==== MATERIAL PROVIDED

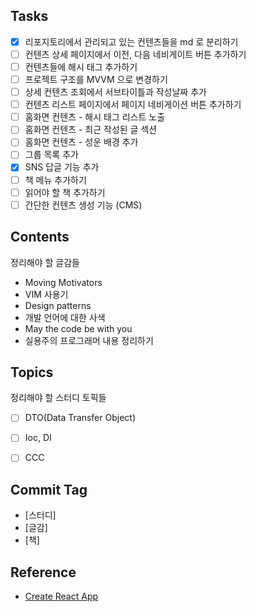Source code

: ## Tasks
* [x] 리포지토리에서 관리되고 있는 컨텐츠들을 md 로 분리하기
* [ ] 컨텐츠 상세 페이지에서 이전, 다음 네비게이트 버튼 추가하기
* [ ] 컨텐츠들에 해시 태그 추가하기
* [ ] 프로젝트 구조를 MVVM 으로 변경하기
* [ ] 상세 컨텐츠 조회에서 서브타이틀과 작성날짜 추가
* [ ] 컨텐츠 리스트 페이지에서 페이지 네비게이션 버튼 추가하기
* [ ] 홈화면 컨텐츠 - 해시 태그 리스트 노출
* [ ] 홈화면 컨텐츠 - 최근 작성된 글 섹션
* [ ] 홈화면 컨텐츠 - 성운 배경 추가
* [ ] 그룹 목록 추가
* [x] SNS 답글 기능 추가
* [ ] 책 메뉴 추가하기
* [ ] 읽어야 할 책 추가하기
* [ ] 간단한 컨텐츠 생성 기능 (CMS)

## Contents
정리해야 할 글감들
* Moving Motivators
* VIM 사용기
* Design patterns
* 개발 언어에 대한 사색
* May the code be with you
* 실용주의 프로그래머 내용 정리하기

## Topics
정리해야 할 스터디 토픽들
* [ ] DTO(Data Transfer Object)
* [ ] Ioc, DI
* [ ] CCC


## Commit Tag
* [스터디]
* [글감]
* [책]

## Reference
* [Create React App](https://create-react-app.dev/)
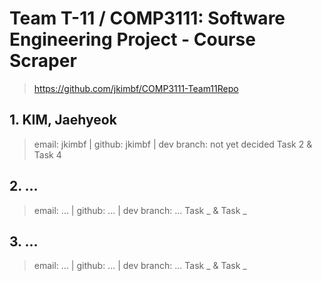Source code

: # Team T-11 / COMP3111: Software Engineering Project - Course Scraper
> https://github.com/jkimbf/COMP3111-Team11Repo

## 1. KIM, Jaehyeok
> email: jkimbf | github: jkimbf | dev branch: not yet decided
> Task 2 & Task 4

## 2. ...
> email: ... | github: ... | dev branch: ...
> Task _ & Task _

## 3. ...
> email: ... | github: ... | dev branch: ...
> Task _ & Task _
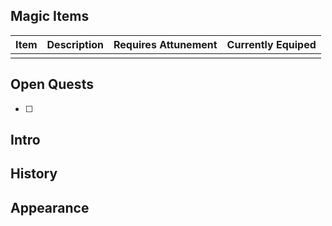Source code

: ## Magic Items
| Item | Description | Requires Attunement | Currently Equiped |
| ---- | ----------- | ------------------- | ----------------- |
|      |             |                     |                   |

## Open Quests
- [ ] 

## Intro


## History


## Appearance



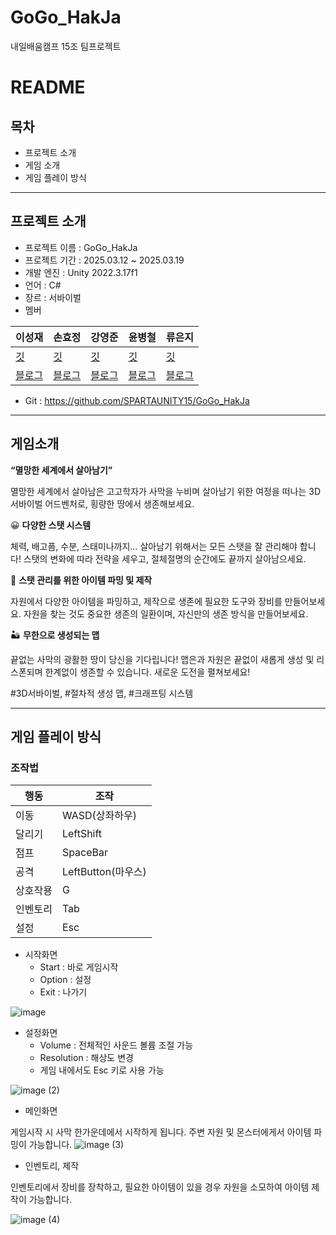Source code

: # GoGo_HakJa
내일배움캠프 15조 팀프로젝트

# README

## 목차

- 프로젝트 소개
- 게임 소개
- 게임 플레이 방식

---

## 프로젝트 소개

- 프로젝트 이름 : GoGo_HakJa
- 프로젝트 기간 : 2025.03.12 ~ 2025.03.19
- 개발 엔진 : Unity 2022.3.17f1
- 언어 : C#
- 장르 : 서바이벌
- 멤버

| 이성재 | 손효정 | 강영준 | 윤병철 | 류은지 |
| --- | --- | --- | --- | --- |
| [깃](https://github.com/sungmars?tab=repositories) | [깃](https://github.com/hyojeong0509) | [깃](https://github.com/YJ402) | [깃](https://github.com/royun0307) | [깃](https://gist.github.com/EE-uE) |
| [블로그](https://blog.naver.com/sungmars1) | [블로그](https://fociend.tistory.com/) | [블로그](https://velog.io/@uky0916/posts) | [블로그](https://github.com/royun0307/spartaTIL) | [블로그](https://seseeeu.tistory.com/) |
- Git : https://github.com/SPARTAUNITY15/GoGo_HakJa

---

## 게임소개

**“멸망한 세계에서 살아남기”**

멸망한 세계에서 살아남은 고고학자가 사막을 누비며 살아남기 위한 여정을 떠나는 3D 서바이벌 어드벤처로, 횡량한 땅에서 생존해보세요.

😀 **다양한 스탯 시스템**

체력, 배고픔, 수분, 스태미나까지… 살아남기 위해서는 모든 스탯을 잘 관리해야 합니다! 스탯의 변화에 따라 전략을 세우고, 절체절명의 순간에도 끝까지 살아남으세요.

🍼 **스탯 관리를 위한 아이템 파밍 및 제작**

자원에서 다양한 아이템을 파밍하고, 제작으로 생존에 필요한 도구와 장비를 만들어보세요. 자원을 찾는 것도 중요한 생존의 일환이며, 자신만의 생존 방식을 만들어보세요.

🏜 **무한으로 생성되는 맵**

끝없는 사막의 광활한 땅이 당신을 기다립니다! 맵은과 자원은 끝없이 새롭게 생성 및 리스폰되며 한계없이 생존할 수 있습니다. 새로운 도전을 펼쳐보세요!

#3D서바이벌, #절차적 생성 맵, #크래프팅 시스템

---

## 게임 플레이 방식

### 조작법

| 행동 | 조작 |
| --- | --- |
| 이동 | WASD(상좌하우) |
| 달리기 | LeftShift |
| 점프 | SpaceBar |
| 공격 | LeftButton(마우스) |
| 상호작용 | G |
| 인벤토리 | Tab |
| 설정 | Esc |

- 시작화면
    - Start : 바로 게임시작
    - Option : 설정
    - Exit : 나가기
      
![image](https://github.com/user-attachments/assets/8372323c-b2a8-4feb-8779-3d7acabe931d)


- 설정화면
    - Volume : 전체적인 사운드 볼륨 조절 가능
    - Resolution : 해상도 변경
    - 게임 내에서도 Esc 키로 사용 가능
      
![image (2)](https://github.com/user-attachments/assets/b8534081-ccd0-41c3-adfc-36baeb6bc409)


- 메인화면

게임시작 시 사막 한가운데에서 시작하게 됩니다. 주변 자원 및 몬스터에게서 아이템 파밍이 가능합니다.
![image (3)](https://github.com/user-attachments/assets/abb0af21-919d-4918-b378-2f2083da9cd8)


- 인벤토리, 제작

인벤토리에서 장비를 장착하고, 필요한 아이템이 있을 경우 자원을 소모하여 아이템 제작이 가능합니다.

![image (4)](https://github.com/user-attachments/assets/5b43466e-b372-4dac-be19-e4d2cc7d8657)
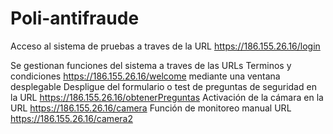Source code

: # Poli-antifraude
Acceso al sistema de pruebas a traves de la URL
  https://186.155.26.16/login

Se gestionan funciones del sistema a traves de las URLs
  Terminos y condiciones https://186.155.26.16/welcome mediante una ventana desplegable
  Despligue del formulario o test de preguntas de seguridad en la URL https://186.155.26.16/obtenerPreguntas
  Activación de la cámara en la URL https://186.155.26.16/camera
  Función de monitoreo manual URL https://186.155.26.16/camera2
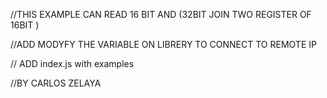 //THIS EXAMPLE CAN READ  16 BIT AND (32BIT JOIN TWO REGISTER OF 16BIT )

//ADD MODYFY THE VARIABLE ON LIBRERY TO CONNECT TO REMOTE IP

// ADD index.js with examples


//BY CARLOS ZELAYA




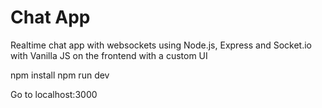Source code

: # Chat App
Realtime chat app with websockets using Node.js, Express and Socket.io with Vanilla JS on the frontend with a custom UI


npm install
npm run dev

Go to localhost:3000

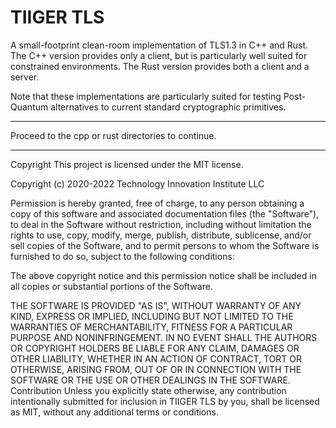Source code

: # TIIGER TLS

A small-footprint clean-room implementation of TLS1.3 in C++ and Rust. The C++ version provides only a client, but is particularly well suited
for constrained environments. The Rust version provides both a client and a server. 

Note that these implementations are particularly suited for testing Post-Quantum alternatives to current standard cryptographic primitives.

---

Proceed to the cpp or rust directories to continue.

---

Copyright
This project is licensed under the MIT license.

Copyright (c) 2020-2022 Technology Innovation Institute LLC

Permission is hereby granted, free of charge, to any person obtaining a copy
of this software and associated documentation files (the "Software"), to deal
in the Software without restriction, including without limitation the rights
to use, copy, modify, merge, publish, distribute, sublicense, and/or sell
copies of the Software, and to permit persons to whom the Software is
furnished to do so, subject to the following conditions:

The above copyright notice and this permission notice shall be included in all
copies or substantial portions of the Software.

THE SOFTWARE IS PROVIDED "AS IS", WITHOUT WARRANTY OF ANY KIND, EXPRESS OR
IMPLIED, INCLUDING BUT NOT LIMITED TO THE WARRANTIES OF MERCHANTABILITY,
FITNESS FOR A PARTICULAR PURPOSE AND NONINFRINGEMENT. IN NO EVENT SHALL THE
AUTHORS OR COPYRIGHT HOLDERS BE LIABLE FOR ANY CLAIM, DAMAGES OR OTHER
LIABILITY, WHETHER IN AN ACTION OF CONTRACT, TORT OR OTHERWISE, ARISING FROM,
OUT OF OR IN CONNECTION WITH THE SOFTWARE OR THE USE OR OTHER DEALINGS IN THE
SOFTWARE.
Contribution
Unless you explicitly state otherwise, any contribution intentionally submitted for inclusion in TIIGER TLS by you, shall be licensed as MIT, without any additional terms or conditions.

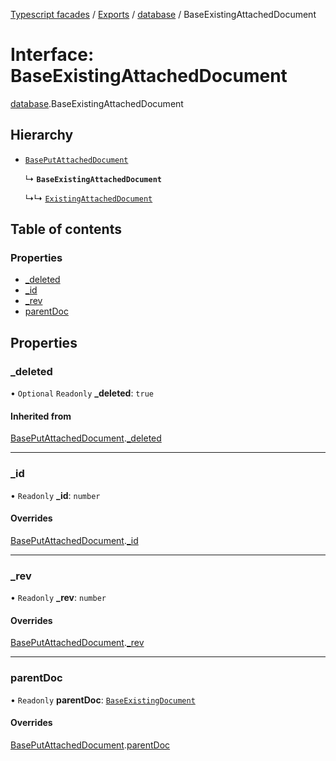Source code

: [Typescript facades](../index.md) / [Exports](../modules.md) / [database](../modules/database.md) / BaseExistingAttachedDocument

# Interface: BaseExistingAttachedDocument

[database](../modules/database.md).BaseExistingAttachedDocument

## Hierarchy

- [`BasePutAttachedDocument`](database.BasePutAttachedDocument.md)

  ↳ **`BaseExistingAttachedDocument`**

  ↳↳ [`ExistingAttachedDocument`](database.ExistingAttachedDocument.md)

## Table of contents

### Properties

- [\_deleted](database.BaseExistingAttachedDocument.md#_deleted)
- [\_id](database.BaseExistingAttachedDocument.md#_id)
- [\_rev](database.BaseExistingAttachedDocument.md#_rev)
- [parentDoc](database.BaseExistingAttachedDocument.md#parentdoc)

## Properties

### \_deleted

• `Optional` `Readonly` **\_deleted**: ``true``

#### Inherited from

[BasePutAttachedDocument](database.BasePutAttachedDocument.md).[_deleted](database.BasePutAttachedDocument.md#_deleted)

___

### \_id

• `Readonly` **\_id**: `number`

#### Overrides

[BasePutAttachedDocument](database.BasePutAttachedDocument.md).[_id](database.BasePutAttachedDocument.md#_id)

___

### \_rev

• `Readonly` **\_rev**: `number`

#### Overrides

[BasePutAttachedDocument](database.BasePutAttachedDocument.md).[_rev](database.BasePutAttachedDocument.md#_rev)

___

### parentDoc

• `Readonly` **parentDoc**: [`BaseExistingDocument`](database.BaseExistingDocument.md)

#### Overrides

[BasePutAttachedDocument](database.BasePutAttachedDocument.md).[parentDoc](database.BasePutAttachedDocument.md#parentdoc)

========

* _WHAT THE TASK REQUIRES_
Look through the data above for the word "parentDoc". Report each line where it occurs.

* _WRITTEN ANSWER_
- [parentDoc](database.BaseExistingAttachedDocument.md#parentdoc)
### parentDoc
• `Readonly` **parentDoc**: [`BaseExistingDocument`](database.BaseExistingDocument.md)
[BasePutAttachedDocument](database.BasePutAttachedDocument.md).[parentDoc](database.BasePutAttachedDocument.md#parentdoc)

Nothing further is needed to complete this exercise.